▶ **Task item**
Please count the lines in the data below that hold the word "technical", and give only the number.

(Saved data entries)

---------------

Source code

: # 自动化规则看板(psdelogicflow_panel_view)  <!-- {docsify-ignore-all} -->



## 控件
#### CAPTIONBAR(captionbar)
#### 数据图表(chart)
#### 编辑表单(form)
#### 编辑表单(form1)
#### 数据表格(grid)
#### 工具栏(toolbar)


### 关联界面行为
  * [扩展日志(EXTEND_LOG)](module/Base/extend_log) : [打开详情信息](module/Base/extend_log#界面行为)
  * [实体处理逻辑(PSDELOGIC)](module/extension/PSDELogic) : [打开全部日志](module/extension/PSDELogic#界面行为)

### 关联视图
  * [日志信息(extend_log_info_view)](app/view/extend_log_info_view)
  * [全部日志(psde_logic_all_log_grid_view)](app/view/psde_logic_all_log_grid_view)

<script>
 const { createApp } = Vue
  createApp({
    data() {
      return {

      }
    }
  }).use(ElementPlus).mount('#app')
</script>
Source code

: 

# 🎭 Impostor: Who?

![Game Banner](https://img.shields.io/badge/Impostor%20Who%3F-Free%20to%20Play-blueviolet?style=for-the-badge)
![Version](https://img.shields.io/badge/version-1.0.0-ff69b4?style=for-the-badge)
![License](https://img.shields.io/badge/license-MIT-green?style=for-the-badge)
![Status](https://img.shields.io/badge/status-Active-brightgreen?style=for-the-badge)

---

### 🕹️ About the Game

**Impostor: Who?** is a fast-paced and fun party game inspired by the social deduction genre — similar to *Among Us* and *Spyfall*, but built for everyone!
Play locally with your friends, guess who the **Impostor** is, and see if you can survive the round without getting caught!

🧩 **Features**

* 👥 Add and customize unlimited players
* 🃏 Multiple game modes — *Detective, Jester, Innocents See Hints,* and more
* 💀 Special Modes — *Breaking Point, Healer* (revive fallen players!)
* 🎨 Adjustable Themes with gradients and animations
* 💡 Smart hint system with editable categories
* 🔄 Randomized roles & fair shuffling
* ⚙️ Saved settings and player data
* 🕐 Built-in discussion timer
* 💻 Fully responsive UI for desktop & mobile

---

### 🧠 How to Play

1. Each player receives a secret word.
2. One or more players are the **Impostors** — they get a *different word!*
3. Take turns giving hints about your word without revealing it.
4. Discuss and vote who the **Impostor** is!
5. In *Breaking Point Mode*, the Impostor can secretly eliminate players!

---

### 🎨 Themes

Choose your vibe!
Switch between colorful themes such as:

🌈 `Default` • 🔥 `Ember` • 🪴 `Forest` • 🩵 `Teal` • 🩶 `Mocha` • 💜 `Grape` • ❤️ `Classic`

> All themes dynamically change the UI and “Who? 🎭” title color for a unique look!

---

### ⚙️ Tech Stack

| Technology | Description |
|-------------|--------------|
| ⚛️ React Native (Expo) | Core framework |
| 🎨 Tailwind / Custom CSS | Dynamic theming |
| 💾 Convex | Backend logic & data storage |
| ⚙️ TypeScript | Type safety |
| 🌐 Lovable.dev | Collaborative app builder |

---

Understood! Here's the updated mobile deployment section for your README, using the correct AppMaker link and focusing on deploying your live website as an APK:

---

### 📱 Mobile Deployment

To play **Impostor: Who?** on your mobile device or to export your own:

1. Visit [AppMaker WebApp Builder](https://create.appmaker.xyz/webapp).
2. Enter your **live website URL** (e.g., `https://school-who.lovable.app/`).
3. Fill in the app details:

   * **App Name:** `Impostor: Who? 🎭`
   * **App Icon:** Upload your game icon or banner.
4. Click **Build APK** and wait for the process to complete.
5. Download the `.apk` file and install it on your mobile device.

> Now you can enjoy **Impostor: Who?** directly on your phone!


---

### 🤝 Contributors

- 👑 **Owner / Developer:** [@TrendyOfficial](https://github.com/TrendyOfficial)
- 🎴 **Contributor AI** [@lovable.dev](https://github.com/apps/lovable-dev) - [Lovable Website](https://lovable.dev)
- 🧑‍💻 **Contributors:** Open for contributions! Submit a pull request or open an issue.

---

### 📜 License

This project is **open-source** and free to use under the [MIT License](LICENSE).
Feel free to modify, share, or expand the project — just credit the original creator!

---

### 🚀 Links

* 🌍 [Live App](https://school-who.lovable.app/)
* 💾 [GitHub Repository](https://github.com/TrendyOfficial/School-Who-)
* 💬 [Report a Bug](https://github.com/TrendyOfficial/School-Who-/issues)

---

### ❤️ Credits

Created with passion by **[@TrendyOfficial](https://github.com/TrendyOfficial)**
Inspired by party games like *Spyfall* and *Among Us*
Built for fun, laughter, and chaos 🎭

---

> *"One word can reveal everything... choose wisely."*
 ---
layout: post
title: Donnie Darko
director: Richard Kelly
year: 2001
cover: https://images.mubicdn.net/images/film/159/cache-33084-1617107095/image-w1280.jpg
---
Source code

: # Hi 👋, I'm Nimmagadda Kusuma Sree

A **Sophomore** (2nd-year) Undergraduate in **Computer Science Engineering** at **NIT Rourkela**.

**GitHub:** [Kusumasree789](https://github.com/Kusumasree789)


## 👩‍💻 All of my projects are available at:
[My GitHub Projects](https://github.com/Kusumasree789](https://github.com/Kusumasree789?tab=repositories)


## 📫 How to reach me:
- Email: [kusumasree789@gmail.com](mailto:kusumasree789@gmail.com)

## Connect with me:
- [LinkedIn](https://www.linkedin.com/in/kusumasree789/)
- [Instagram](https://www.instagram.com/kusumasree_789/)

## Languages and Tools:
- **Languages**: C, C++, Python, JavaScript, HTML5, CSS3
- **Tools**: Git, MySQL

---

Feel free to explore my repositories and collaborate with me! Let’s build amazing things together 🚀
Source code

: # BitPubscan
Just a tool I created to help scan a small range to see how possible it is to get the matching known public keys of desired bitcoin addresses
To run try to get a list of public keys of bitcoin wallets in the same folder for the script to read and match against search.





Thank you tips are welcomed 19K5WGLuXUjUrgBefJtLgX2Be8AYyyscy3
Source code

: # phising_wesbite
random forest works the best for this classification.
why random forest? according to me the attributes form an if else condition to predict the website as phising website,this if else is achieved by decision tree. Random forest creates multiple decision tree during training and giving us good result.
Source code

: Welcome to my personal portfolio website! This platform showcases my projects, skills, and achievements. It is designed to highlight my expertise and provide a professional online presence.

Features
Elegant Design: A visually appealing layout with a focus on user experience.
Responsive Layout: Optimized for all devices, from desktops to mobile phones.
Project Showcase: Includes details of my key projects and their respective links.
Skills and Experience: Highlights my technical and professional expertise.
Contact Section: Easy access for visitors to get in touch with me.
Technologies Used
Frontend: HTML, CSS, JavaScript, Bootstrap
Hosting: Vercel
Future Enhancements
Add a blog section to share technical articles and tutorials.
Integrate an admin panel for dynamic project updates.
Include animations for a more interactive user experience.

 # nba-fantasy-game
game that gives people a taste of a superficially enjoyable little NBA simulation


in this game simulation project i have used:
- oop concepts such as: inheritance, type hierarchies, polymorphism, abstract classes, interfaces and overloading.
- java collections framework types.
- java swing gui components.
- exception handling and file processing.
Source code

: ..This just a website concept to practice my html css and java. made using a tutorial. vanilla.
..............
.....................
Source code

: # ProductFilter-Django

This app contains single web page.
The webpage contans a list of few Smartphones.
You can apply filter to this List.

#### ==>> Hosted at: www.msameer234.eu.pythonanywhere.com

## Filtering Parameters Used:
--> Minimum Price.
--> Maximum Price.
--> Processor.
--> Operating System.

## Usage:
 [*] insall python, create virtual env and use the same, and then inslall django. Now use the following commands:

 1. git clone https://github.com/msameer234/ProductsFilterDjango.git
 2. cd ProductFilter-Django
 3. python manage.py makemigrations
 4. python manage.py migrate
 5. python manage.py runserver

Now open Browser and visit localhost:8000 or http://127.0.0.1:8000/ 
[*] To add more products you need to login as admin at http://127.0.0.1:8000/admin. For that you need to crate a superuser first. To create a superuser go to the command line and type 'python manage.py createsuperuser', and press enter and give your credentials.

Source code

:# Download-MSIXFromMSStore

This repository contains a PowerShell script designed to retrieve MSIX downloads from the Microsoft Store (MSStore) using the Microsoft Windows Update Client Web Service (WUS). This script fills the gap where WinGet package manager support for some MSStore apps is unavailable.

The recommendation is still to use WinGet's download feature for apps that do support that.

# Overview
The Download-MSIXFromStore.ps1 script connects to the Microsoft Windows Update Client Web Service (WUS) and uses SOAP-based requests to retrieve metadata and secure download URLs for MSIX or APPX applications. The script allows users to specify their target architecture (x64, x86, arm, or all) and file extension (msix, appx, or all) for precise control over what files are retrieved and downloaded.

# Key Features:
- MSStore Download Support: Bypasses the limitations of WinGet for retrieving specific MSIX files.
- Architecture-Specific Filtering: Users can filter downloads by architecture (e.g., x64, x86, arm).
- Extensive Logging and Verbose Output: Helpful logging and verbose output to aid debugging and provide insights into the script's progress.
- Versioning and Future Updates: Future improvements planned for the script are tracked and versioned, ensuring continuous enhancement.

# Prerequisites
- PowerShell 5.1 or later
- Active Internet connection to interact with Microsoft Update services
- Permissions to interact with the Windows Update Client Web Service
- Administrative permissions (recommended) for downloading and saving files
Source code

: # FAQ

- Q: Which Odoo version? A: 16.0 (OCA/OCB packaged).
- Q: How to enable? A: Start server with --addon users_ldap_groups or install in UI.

---------------

▶ **Your solution**
2